Voeg de printer toe die u configureert. De volgende stappen zijn gebaseerd op Mac OS X 10.8. Afhankelijk van de versie van het besturingssysteem, kunnen het menu en de stappen verschillen.
Als uw printer reeds is weergegeven als 'EPSON XX-XXXX AirPrint', selecteert u de printer en klikt u vervolgens op [-] om te verwijderen.
Klik op [+] en selecteer vervolgens [Voeg printer of scanner toe].Selecteer geen printer die wordt weergegeven in dit menu. Door het selecteren van het menu voor toevoegen van printer, kunt u de Epson-printerdriver selecteren.
Selecteer de printer die u wilt registreren in de lijst.Bevestig het verbindingstype voor de printer in [Soort] en selecteer vervolgens de printer.
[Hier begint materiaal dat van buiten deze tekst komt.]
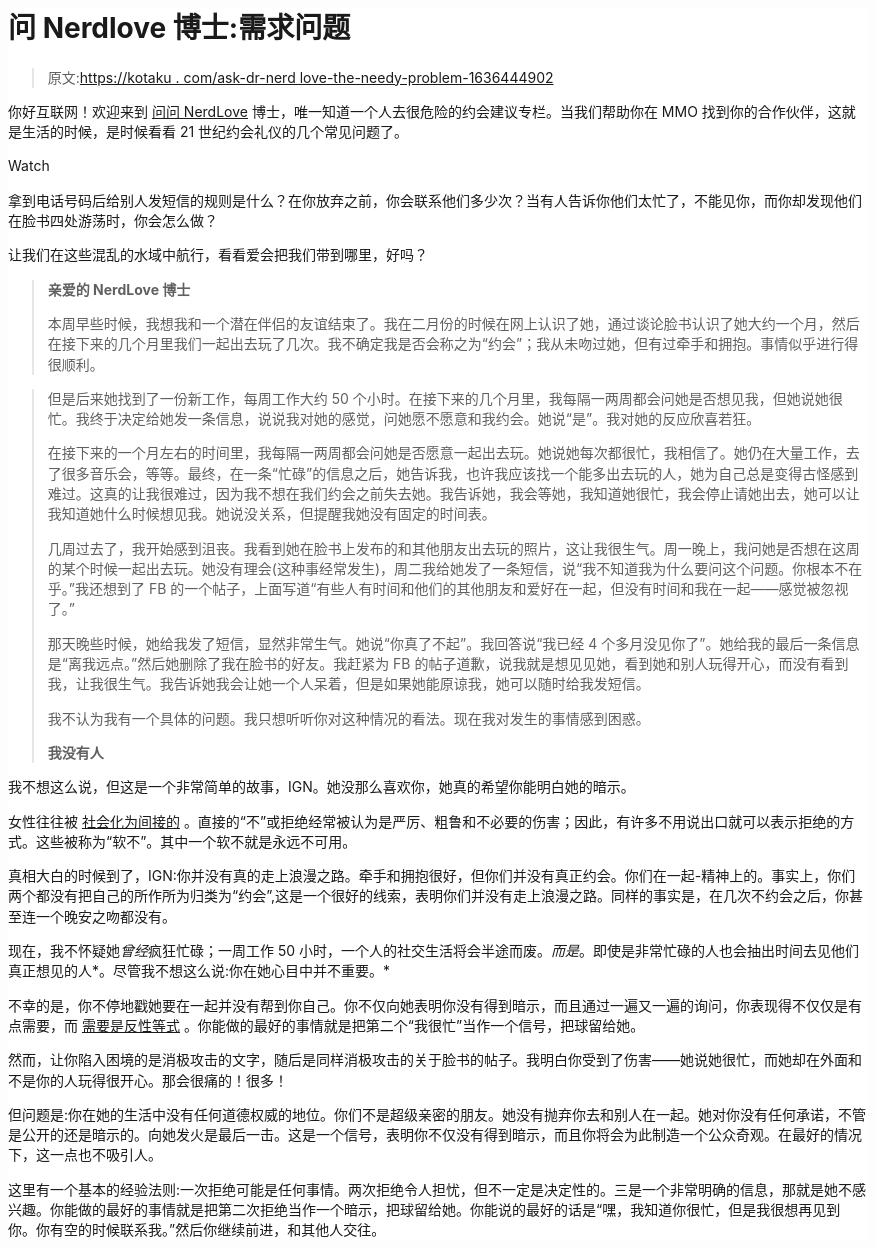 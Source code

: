 # 问 Nerdlove 博士:需求问题

> 原文:[https://kotaku . com/ask-dr-nerd love-the-needy-problem-1636444902](https://kotaku.com/ask-dr-nerdlove-the-neediness-problem-1636444902)

你好互联网！欢迎来到 [问问 NerdLove](http://kotaku.com/askdrnerdlove) 博士，唯一知道一个人去很危险的约会建议专栏。当我们帮助你在 MMO 找到你的合作伙伴，这就是生活的时候，是时候看看 21 世纪约会礼仪的几个常见问题了。

Watch

拿到电话号码后给别人发短信的规则是什么？在你放弃之前，你会联系他们多少次？当有人告诉你他们太忙了，不能见你，而你却发现他们在脸书四处游荡时，你会怎么做？

让我们在这些混乱的水域中航行，看看爱会把我们带到哪里，好吗？

> **亲爱的 NerdLove 博士**
> 
> 本周早些时候，我想我和一个潜在伴侣的友谊结束了。我在二月份的时候在网上认识了她，通过谈论脸书认识了她大约一个月，然后在接下来的几个月里我们一起出去玩了几次。我不确定我是否会称之为“约会”；我从未吻过她，但有过牵手和拥抱。事情似乎进行得很顺利。

> 但是后来她找到了一份新工作，每周工作大约 50 个小时。在接下来的几个月里，我每隔一两周都会问她是否想见我，但她说她很忙。我终于决定给她发一条信息，说说我对她的感觉，问她愿不愿意和我约会。她说“是”。我对她的反应欣喜若狂。
> 
> 在接下来的一个月左右的时间里，我每隔一两周都会问她是否愿意一起出去玩。她说她每次都很忙，我相信了。她仍在大量工作，去了很多音乐会，等等。最终，在一条“忙碌”的信息之后，她告诉我，也许我应该找一个能多出去玩的人，她为自己总是变得古怪感到难过。这真的让我很难过，因为我不想在我们约会之前失去她。我告诉她，我会等她，我知道她很忙，我会停止请她出去，她可以让我知道她什么时候想见我。她说没关系，但提醒我她没有固定的时间表。
> 
> 几周过去了，我开始感到沮丧。我看到她在脸书上发布的和其他朋友出去玩的照片，这让我很生气。周一晚上，我问她是否想在这周的某个时候一起出去玩。她没有理会(这种事经常发生)，周二我给她发了一条短信，说“我不知道我为什么要问这个问题。你根本不在乎。”我还想到了 FB 的一个帖子，上面写道“有些人有时间和他们的其他朋友和爱好在一起，但没有时间和我在一起——感觉被忽视了。”
> 
> 那天晚些时候，她给我发了短信，显然非常生气。她说“你真了不起”。我回答说“我已经 4 个多月没见你了”。她给我的最后一条信息是“离我远点。”然后她删除了我在脸书的好友。我赶紧为 FB 的帖子道歉，说我就是想见见她，看到她和别人玩得开心，而没有看到我，让我很生气。我告诉她我会让她一个人呆着，但是如果她能原谅我，她可以随时给我发短信。
> 
> 我不认为我有一个具体的问题。我只想听听你对这种情况的看法。现在我对发生的事情感到困惑。
> 
> **我没有人**

我不想这么说，但这是一个非常简单的故事，IGN。她没那么喜欢你，她真的希望你能明白她的暗示。

女性往往被 [社会化为间接的](http://www.doctornerdlove.com/2012/11/understanding-women/) 。直接的“不”或拒绝经常被认为是严厉、粗鲁和不必要的伤害；因此，有许多不用说出口就可以表示拒绝的方式。这些被称为“软不”。其中一个软不就是永远不可用。

真相大白的时候到了，IGN:你并没有真的走上浪漫之路。牵手和拥抱很好，但你们并没有真正约会。你们在一起-精神上的。事实上，你们两个都没有把自己的所作所为归类为“约会”,这是一个很好的线索，表明你们并没有走上浪漫之路。同样的事实是，在几次不约会之后，你甚至连一个晚安之吻都没有。

现在，我不怀疑她*曾经*疯狂忙碌；一周工作 50 小时，一个人的社交生活将会半途而废。*而是*。即使是非常忙碌的人也会抽出时间去见他们真正想见的人*。尽管我不想这么说:你在她心目中并不重要。*

不幸的是，你不停地戳她要在一起并没有帮到你自己。你不仅向她表明你没有得到暗示，而且通过一遍又一遍的询问，你表现得不仅仅是有点需要，而 [需要是反性等式](http://www.doctornerdlove.com/2012/11/problem-with-neediness/) 。你能做的最好的事情就是把第二个“我很忙”当作一个信号，把球留给她。

然而，让你陷入困境的是消极攻击的文字，随后是同样消极攻击的关于脸书的帖子。我明白你受到了伤害——她说她很忙，而她却在外面和不是你的人玩得很开心。那会很痛的！很多！

但问题是:你在她的生活中没有任何道德权威的地位。你们不是超级亲密的朋友。她没有抛弃你去和别人在一起。她对你没有任何承诺，不管是公开的还是暗示的。向她发火是最后一击。这是一个信号，表明你不仅没有得到暗示，而且你将会为此制造一个公众奇观。在最好的情况下，这一点也不吸引人。

这里有一个基本的经验法则:一次拒绝可能是任何事情。两次拒绝令人担忧，但不一定是决定性的。三是一个非常明确的信息，那就是她不感兴趣。你能做的最好的事情就是把第二次拒绝当作一个暗示，把球留给她。你能说的最好的话是“嘿，我知道你很忙，但是我很想再见到你。你有空的时候联系我。”然后你继续前进，和其他人交往。
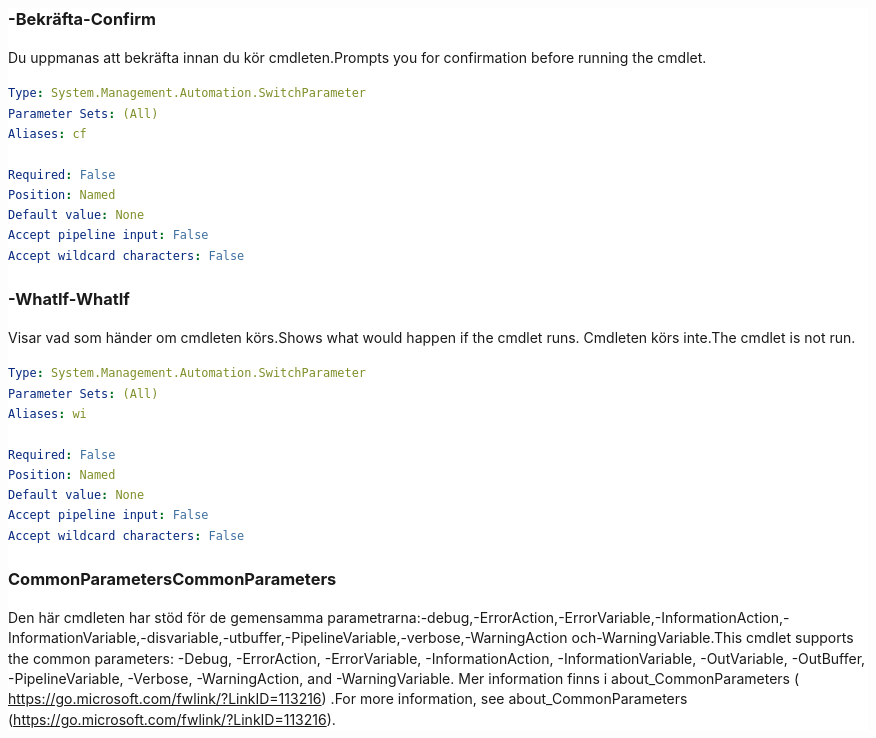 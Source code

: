 ### <span data-ttu-id="6bdbf-128">-Bekräfta</span><span class="sxs-lookup"><span data-stu-id="6bdbf-128">-Confirm</span></span>
<span data-ttu-id="6bdbf-129">Du uppmanas att bekräfta innan du kör cmdleten.</span><span class="sxs-lookup"><span data-stu-id="6bdbf-129">Prompts you for confirmation before running the cmdlet.</span></span>

```yaml
Type: System.Management.Automation.SwitchParameter
Parameter Sets: (All)
Aliases: cf

Required: False
Position: Named
Default value: None
Accept pipeline input: False
Accept wildcard characters: False
```

### <span data-ttu-id="6bdbf-130">-WhatIf</span><span class="sxs-lookup"><span data-stu-id="6bdbf-130">-WhatIf</span></span>
<span data-ttu-id="6bdbf-131">Visar vad som händer om cmdleten körs.</span><span class="sxs-lookup"><span data-stu-id="6bdbf-131">Shows what would happen if the cmdlet runs.</span></span> <span data-ttu-id="6bdbf-132">Cmdleten körs inte.</span><span class="sxs-lookup"><span data-stu-id="6bdbf-132">The cmdlet is not run.</span></span>

```yaml
Type: System.Management.Automation.SwitchParameter
Parameter Sets: (All)
Aliases: wi

Required: False
Position: Named
Default value: None
Accept pipeline input: False
Accept wildcard characters: False
```

### <span data-ttu-id="6bdbf-133">CommonParameters</span><span class="sxs-lookup"><span data-stu-id="6bdbf-133">CommonParameters</span></span>
<span data-ttu-id="6bdbf-134">Den här cmdleten har stöd för de gemensamma parametrarna:-debug,-ErrorAction,-ErrorVariable,-InformationAction,-InformationVariable,-disvariable,-utbuffer,-PipelineVariable,-verbose,-WarningAction och-WarningVariable.</span><span class="sxs-lookup"><span data-stu-id="6bdbf-134">This cmdlet supports the common parameters: -Debug, -ErrorAction, -ErrorVariable, -InformationAction, -InformationVariable, -OutVariable, -OutBuffer, -PipelineVariable, -Verbose, -WarningAction, and -WarningVariable.</span></span> <span data-ttu-id="6bdbf-135">Mer information finns i about_CommonParameters ( https://go.microsoft.com/fwlink/?LinkID=113216) .</span><span class="sxs-lookup"><span data-stu-id="6bdbf-135">For more information, see about_CommonParameters (https://go.microsoft.com/fwlink/?LinkID=113216).</span></span>
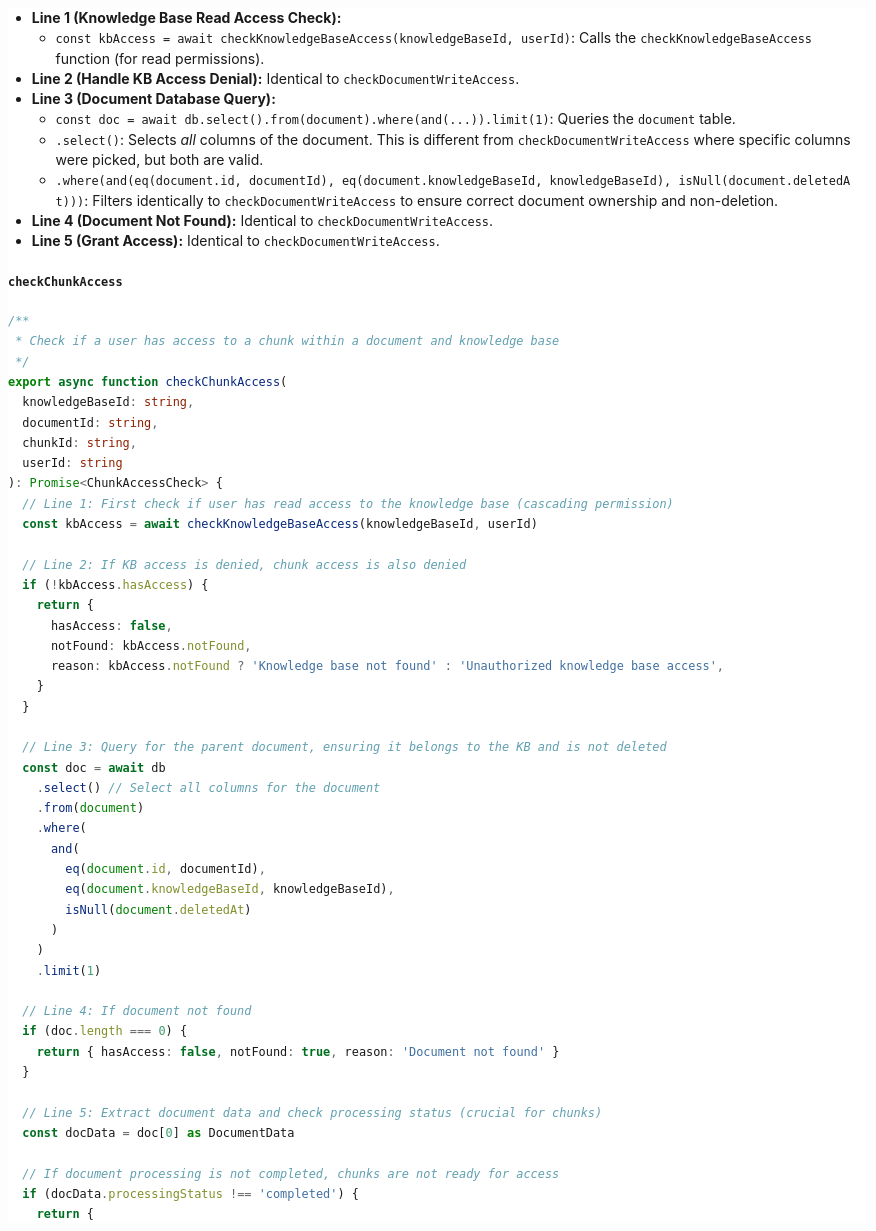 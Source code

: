 *   **Line 1 (Knowledge Base Read Access Check):**
    *   `const kbAccess = await checkKnowledgeBaseAccess(knowledgeBaseId, userId)`: Calls the `checkKnowledgeBaseAccess` function (for read permissions).
*   **Line 2 (Handle KB Access Denial):** Identical to `checkDocumentWriteAccess`.
*   **Line 3 (Document Database Query):**
    *   `const doc = await db.select().from(document).where(and(...)).limit(1)`: Queries the `document` table.
    *   `.select()`: Selects *all* columns of the document. This is different from `checkDocumentWriteAccess` where specific columns were picked, but both are valid.
    *   `.where(and(eq(document.id, documentId), eq(document.knowledgeBaseId, knowledgeBaseId), isNull(document.deletedAt)))`: Filters identically to `checkDocumentWriteAccess` to ensure correct document ownership and non-deletion.
*   **Line 4 (Document Not Found):** Identical to `checkDocumentWriteAccess`.
*   **Line 5 (Grant Access):** Identical to `checkDocumentWriteAccess`.

#### `checkChunkAccess`

```typescript
/**
 * Check if a user has access to a chunk within a document and knowledge base
 */
export async function checkChunkAccess(
  knowledgeBaseId: string,
  documentId: string,
  chunkId: string,
  userId: string
): Promise<ChunkAccessCheck> {
  // Line 1: First check if user has read access to the knowledge base (cascading permission)
  const kbAccess = await checkKnowledgeBaseAccess(knowledgeBaseId, userId)

  // Line 2: If KB access is denied, chunk access is also denied
  if (!kbAccess.hasAccess) {
    return {
      hasAccess: false,
      notFound: kbAccess.notFound,
      reason: kbAccess.notFound ? 'Knowledge base not found' : 'Unauthorized knowledge base access',
    }
  }

  // Line 3: Query for the parent document, ensuring it belongs to the KB and is not deleted
  const doc = await db
    .select() // Select all columns for the document
    .from(document)
    .where(
      and(
        eq(document.id, documentId),
        eq(document.knowledgeBaseId, knowledgeBaseId),
        isNull(document.deletedAt)
      )
    )
    .limit(1)

  // Line 4: If document not found
  if (doc.length === 0) {
    return { hasAccess: false, notFound: true, reason: 'Document not found' }
  }

  // Line 5: Extract document data and check processing status (crucial for chunks)
  const docData = doc[0] as DocumentData

  // If document processing is not completed, chunks are not ready for access
  if (docData.processingStatus !== 'completed') {
    return {
```
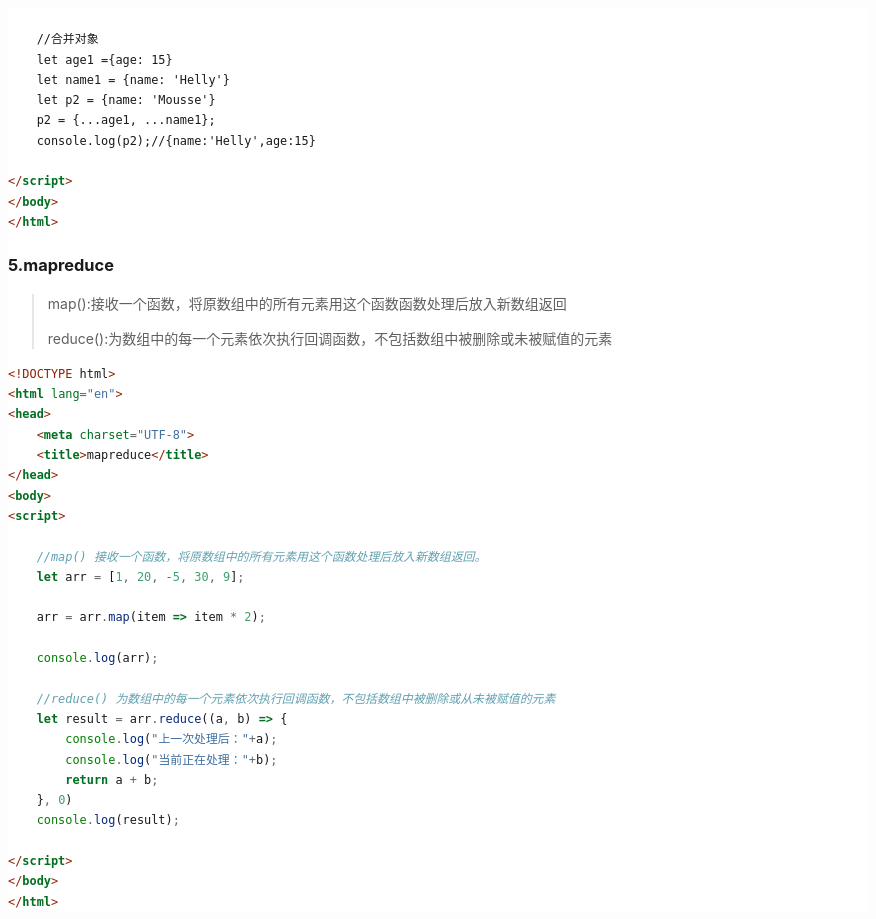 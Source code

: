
 ```html

    //合并对象
    let age1 ={age: 15}
    let name1 = {name: 'Helly'}
    let p2 = {name: 'Mousse'}
    p2 = {...age1, ...name1};
    console.log(p2);//{name:'Helly',age:15}

</script>
</body>
</html>
```





### 5.mapreduce

> map():接收一个函数，将原数组中的所有元素用这个函数函数处理后放入新数组返回
>
> reduce():为数组中的每一个元素依次执行回调函数，不包括数组中被删除或未被赋值的元素

```html
<!DOCTYPE html>
<html lang="en">
<head>
    <meta charset="UTF-8">
    <title>mapreduce</title>
</head>
<body>
<script>

    //map() 接收一个函数，将原数组中的所有元素用这个函数处理后放入新数组返回。
    let arr = [1, 20, -5, 30, 9];

    arr = arr.map(item => item * 2);

    console.log(arr);

    //reduce() 为数组中的每一个元素依次执行回调函数，不包括数组中被删除或从未被赋值的元素
    let result = arr.reduce((a, b) => {
        console.log("上一次处理后："+a);
        console.log("当前正在处理："+b);
        return a + b;
    }, 0)
    console.log(result);

</script>
</body>
</html>
```

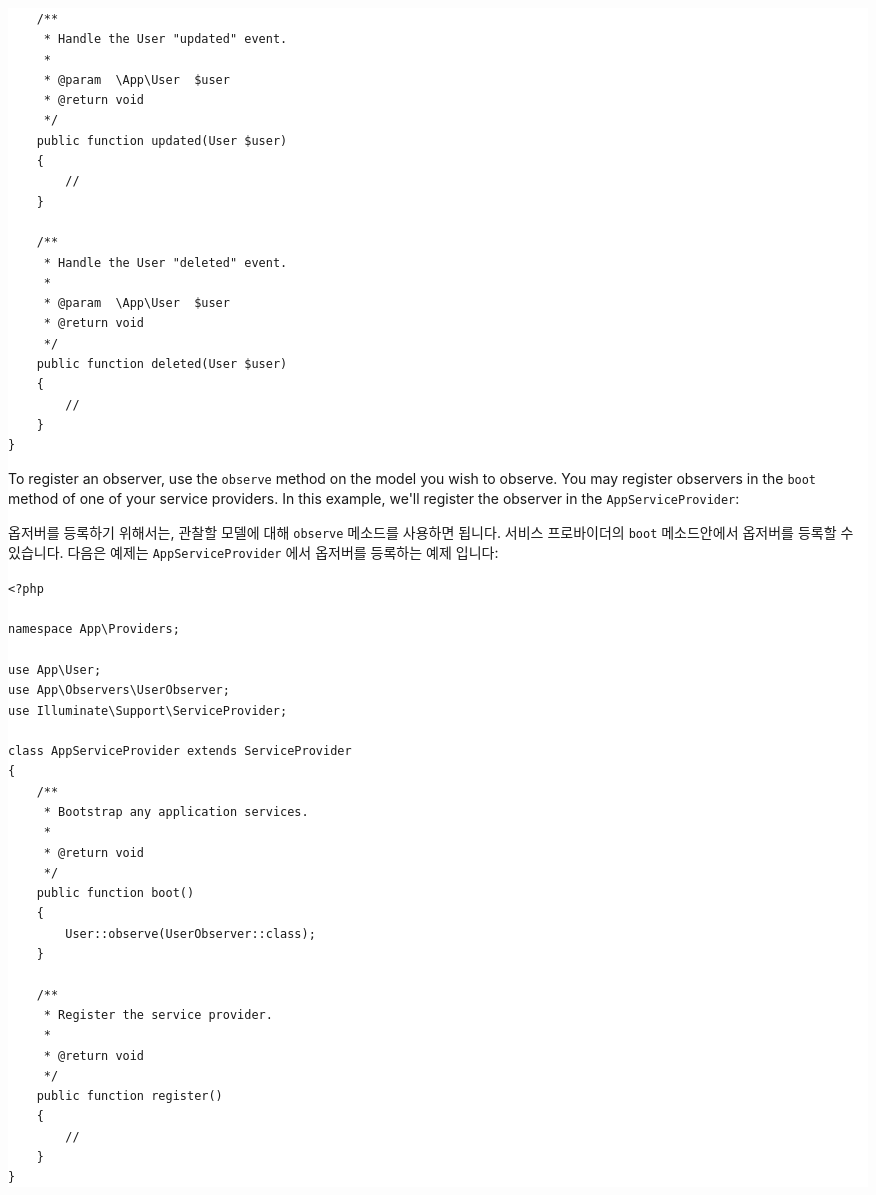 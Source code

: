         /**
         * Handle the User "updated" event.
         *
         * @param  \App\User  $user
         * @return void
         */
        public function updated(User $user)
        {
            //
        }

        /**
         * Handle the User "deleted" event.
         *
         * @param  \App\User  $user
         * @return void
         */
        public function deleted(User $user)
        {
            //
        }
    }

To register an observer, use the `observe` method on the model you wish to observe. You may register observers in the `boot` method of one of your service providers. In this example, we'll register the observer in the `AppServiceProvider`:

옵저버를 등록하기 위해서는, 관찰할 모델에 대해 `observe` 메소드를 사용하면 됩니다. 서비스 프로바이더의 `boot` 메소드안에서 옵저버를 등록할 수 있습니다. 다음은 예제는 `AppServiceProvider` 에서 옵저버를 등록하는 예제 입니다:

    <?php

    namespace App\Providers;

    use App\User;
    use App\Observers\UserObserver;
    use Illuminate\Support\ServiceProvider;

    class AppServiceProvider extends ServiceProvider
    {
        /**
         * Bootstrap any application services.
         *
         * @return void
         */
        public function boot()
        {
            User::observe(UserObserver::class);
        }

        /**
         * Register the service provider.
         *
         * @return void
         */
        public function register()
        {
            //
        }
    }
Klik op [Gebruik] en selecteer vervolgens 'EPSON XX-XXXX'.Voor het gebruiken van alle functies van de printer, selecteert u Epson-printerdriver. Als u 'Secure AirPrint' of 'AirPrint' selecteert, kunt u alleen de basisfuncties van de printer gebruiken.
Klik op [Voeg toe].
Controleer of de printer is geregistreerd en sluit vervolgens het scherm.